Environment/Versions

Additional context

Temporal deployment is done on KiND based Kubernetes cluster KiND version: v0.17.0 K8s version: 1.25.3 Istio version: 1.16.0

mmlk09 commented 1 year ago

Solution described here fixed the issue: https://community.temporal.io/t/temporal-workload-unable-to-talk-to-each-other-when-strct-mtls-enabled-in-istio/6650/5

Can we please include this fix in temporal helm charts?
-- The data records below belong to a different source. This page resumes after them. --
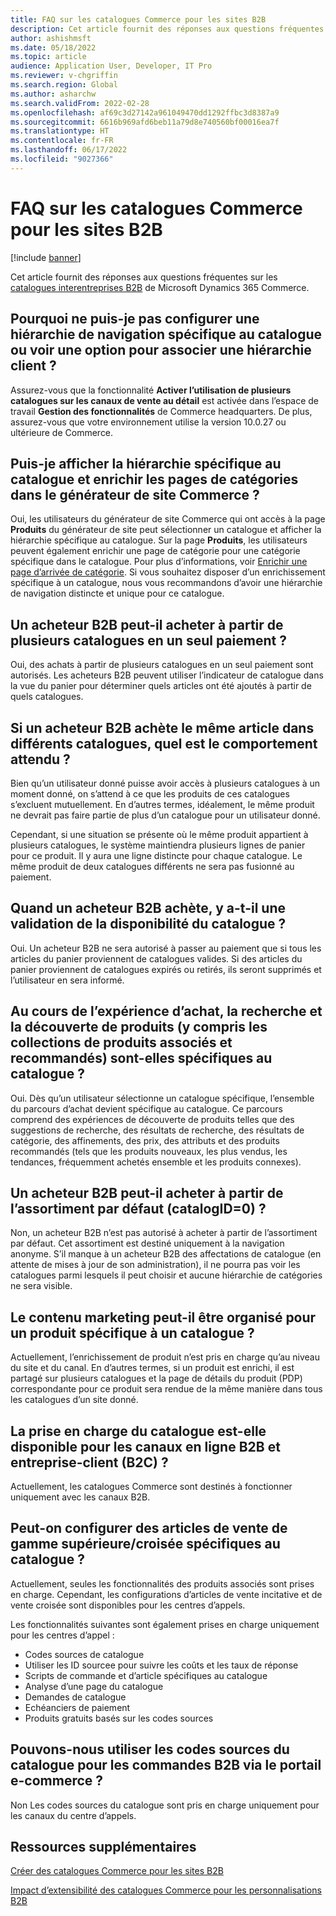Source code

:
 ```yaml
---
title: FAQ sur les catalogues Commerce pour les sites B2B
description: Cet article fournit des réponses aux questions fréquentes sur les catalogues Microsoft Dynamics 365 Commerce.
author: ashishmsft
ms.date: 05/18/2022
ms.topic: article
audience: Application User, Developer, IT Pro
ms.reviewer: v-chgriffin
ms.search.region: Global
ms.author: asharchw
ms.search.validFrom: 2022-02-28
ms.openlocfilehash: af69c3d27142a961049470dd1292ffbc3d8387a9
ms.sourcegitcommit: 6616b969afd6beb11a79d8e740560bf00016ea7f
ms.translationtype: HT
ms.contentlocale: fr-FR
ms.lasthandoff: 06/17/2022
ms.locfileid: "9027366"
---
```

# <a name="commerce-catalogs-for-b2b-faq"></a>FAQ sur les catalogues Commerce pour les sites B2B

[!include [banner](includes/banner.md)]

Cet article fournit des réponses aux questions fréquentes sur les [catalogues interentreprises B2B](catalogs-b2b-sites.md) de Microsoft Dynamics 365 Commerce.

## <a name="why-cant-i-configure-a-catalog-specific-navigation-hierarchy-or-see-an-option-to-associate-a-customer-hierarchy"></a>Pourquoi ne puis-je pas configurer une hiérarchie de navigation spécifique au catalogue ou voir une option pour associer une hiérarchie client ?

Assurez-vous que la fonctionnalité **Activer l’utilisation de plusieurs catalogues sur les canaux de vente au détail** est activée dans l’espace de travail **Gestion des fonctionnalités** de Commerce headquarters. De plus, assurez-vous que votre environnement utilise la version 10.0.27 ou ultérieure de Commerce.

## <a name="can-i-view-the-catalog-specific-hierarchy-and-enrich-category-pages-in-commerce-site-builder"></a>Puis-je afficher la hiérarchie spécifique au catalogue et enrichir les pages de catégories dans le générateur de site Commerce ?

Oui, les utilisateurs du générateur de site Commerce qui ont accès à la page **Produits** du générateur de site peut sélectionner un catalogue et afficher la hiérarchie spécifique au catalogue. Sur la page **Produits**, les utilisateurs peuvent également enrichir une page de catégorie pour une catégorie spécifique dans le catalogue. Pour plus d’informations, voir [Enrichir une page d’arrivée de catégorie](enrich-category-page.md). Si vous souhaitez disposer d’un enrichissement spécifique à un catalogue, nous vous recommandons d’avoir une hiérarchie de navigation distincte et unique pour ce catalogue.

## <a name="can-a-b2b-shopper-purchase-from-multiple-catalogs-in-a-single-checkout"></a>Un acheteur B2B peut-il acheter à partir de plusieurs catalogues en un seul paiement ?

Oui, des achats à partir de plusieurs catalogues en un seul paiement sont autorisés. Les acheteurs B2B peuvent utiliser l’indicateur de catalogue dans la vue du panier pour déterminer quels articles ont été ajoutés à partir de quels catalogues.

## <a name="if-a-b2b-shopper-purchases-the-same-item-from-different-catalogs-what-is-the-expected-behavior"></a>Si un acheteur B2B achète le même article dans différents catalogues, quel est le comportement attendu ?

Bien qu’un utilisateur donné puisse avoir accès à plusieurs catalogues à un moment donné, on s’attend à ce que les produits de ces catalogues s’excluent mutuellement. En d’autres termes, idéalement, le même produit ne devrait pas faire partie de plus d’un catalogue pour un utilisateur donné.

Cependant, si une situation se présente où le même produit appartient à plusieurs catalogues, le système maintiendra plusieurs lignes de panier pour ce produit. Il y aura une ligne distincte pour chaque catalogue. Le même produit de deux catalogues différents ne sera pas fusionné au paiement.

## <a name="when-a-b2b-shopper-is-shopping-is-there-any-validation-for-catalog-availability"></a>Quand un acheteur B2B achète, y a-t-il une validation de la disponibilité du catalogue ?

Oui. Un acheteur B2B ne sera autorisé à passer au paiement que si tous les articles du panier proviennent de catalogues valides. Si des articles du panier proviennent de catalogues expirés ou retirés, ils seront supprimés et l’utilisateur en sera informé.

## <a name="during-the-shopping-experience-are-search-and-product-discovery-including-related-and-recommended-product-collections-catalog-specific"></a>Au cours de l’expérience d’achat, la recherche et la découverte de produits (y compris les collections de produits associés et recommandés) sont-elles spécifiques au catalogue ?

Oui. Dès qu’un utilisateur sélectionne un catalogue spécifique, l’ensemble du parcours d’achat devient spécifique au catalogue. Ce parcours comprend des expériences de découverte de produits telles que des suggestions de recherche, des résultats de recherche, des résultats de catégorie, des affinements, des prix, des attributs et des produits recommandés (tels que les produits nouveaux, les plus vendus, les tendances, fréquemment achetés ensemble et les produits connexes).

## <a name="can-a-b2b-shopper-purchase-from-the-default-assortment-catalogid0"></a>Un acheteur B2B peut-il acheter à partir de l’assortiment par défaut (catalogID=0) ?

Non, un acheteur B2B n’est pas autorisé à acheter à partir de l’assortiment par défaut. Cet assortiment est destiné uniquement à la navigation anonyme. S’il manque à un acheteur B2B des affectations de catalogue (en attente de mises à jour de son administration), il ne pourra pas voir les catalogues parmi lesquels il peut choisir et aucune hiérarchie de catégories ne sera visible.

## <a name="can-marketing-content-be-curated-for-a-product-that-is-specific-to-a-catalog"></a>Le contenu marketing peut-il être organisé pour un produit spécifique à un catalogue ?

Actuellement, l’enrichissement de produit n’est pris en charge qu’au niveau du site et du canal. En d’autres termes, si un produit est enrichi, il est partagé sur plusieurs catalogues et la page de détails du produit (PDP) correspondante pour ce produit sera rendue de la même manière dans tous les catalogues d’un site donné.

## <a name="is-catalog-support-available-for-both-b2b-and-business-to-consumer-b2c-online-channels"></a>La prise en charge du catalogue est-elle disponible pour les canaux en ligne B2B et entreprise-client (B2C) ?

Actuellement, les catalogues Commerce sont destinés à fonctionner uniquement avec les canaux B2B.

## <a name="can-we-set-up-catalog-specific-upsellcross-sell-items"></a>Peut-on configurer des articles de vente de gamme supérieure/croisée spécifiques au catalogue ?

Actuellement, seules les fonctionnalités des produits associés sont prises en charge. Cependant, les configurations d’articles de vente incitative et de vente croisée sont disponibles pour les centres d’appels.

Les fonctionnalités suivantes sont également prises en charge uniquement pour les centres d’appel :

- Codes sources de catalogue
- Utiliser les ID sourcee pour suivre les coûts et les taux de réponse
- Scripts de commande et d’article spécifiques au catalogue
- Analyse d’une page du catalogue
- Demandes de catalogue
- Echéanciers de paiement
- Produits gratuits basés sur les codes sources

## <a name="can-we-use-catalog-source-codes-for-b2b-orders-through-the-e-commerce-portal"></a>Pouvons-nous utiliser les codes sources du catalogue pour les commandes B2B via le portail e-commerce ?

Non Les codes sources du catalogue sont pris en charge uniquement pour les canaux du centre d’appels.

## <a name="additional-resources"></a>Ressources supplémentaires

[Créer des catalogues Commerce pour les sites B2B](catalogs-b2b-sites.md)

[Impact d’extensibilité des catalogues Commerce pour les personnalisations B2B](catalogs-b2b-sites-dev.md)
deepakjeena commented 1 year ago

I am facing similar issue:

kubectl get pods -n temporal

NAME READY STATUS RESTARTS AGE temporal-admintools-67ddc7b669-k2dfs 2/2 Running 0 72m temporal-frontend-697b57c864-9xlsx 1/2 CrashLoopBackOff 19 (22s ago) 72m temporal-history-54f48dc5ff-nzqp8 1/2 CrashLoopBackOff 18 (5m8s ago) 72m temporal-matching-55686b777c-m2ppd 1/2 CrashLoopBackOff 19 (40s ago) 72m temporal-web-645b8fb6b4-bxl7m 2/2 Running 0 72m temporal-worker-7bbb976c86-cf7jf 1/2 CrashLoopBackOff 19 (38s ago) 72m

kubectl logs temporal-frontend-697b57c864-9xlsx -n temporal 2023/01/29 16:01:44 Loading config; env=docker,zone=,configDir=config 2023/01/29 16:01:44 Loading config files=[config/docker.yaml] Unable to load configuration: config file corrupted: yaml: unmarshal errors: line 19: cannot unmarshal !!str transac... into map[string]string line 32: cannot unmarshal !!str transac... into map[string]string.

robholland commented 3 weeks ago

@deepakjeena Your issue is not at all related to the one originally reported here.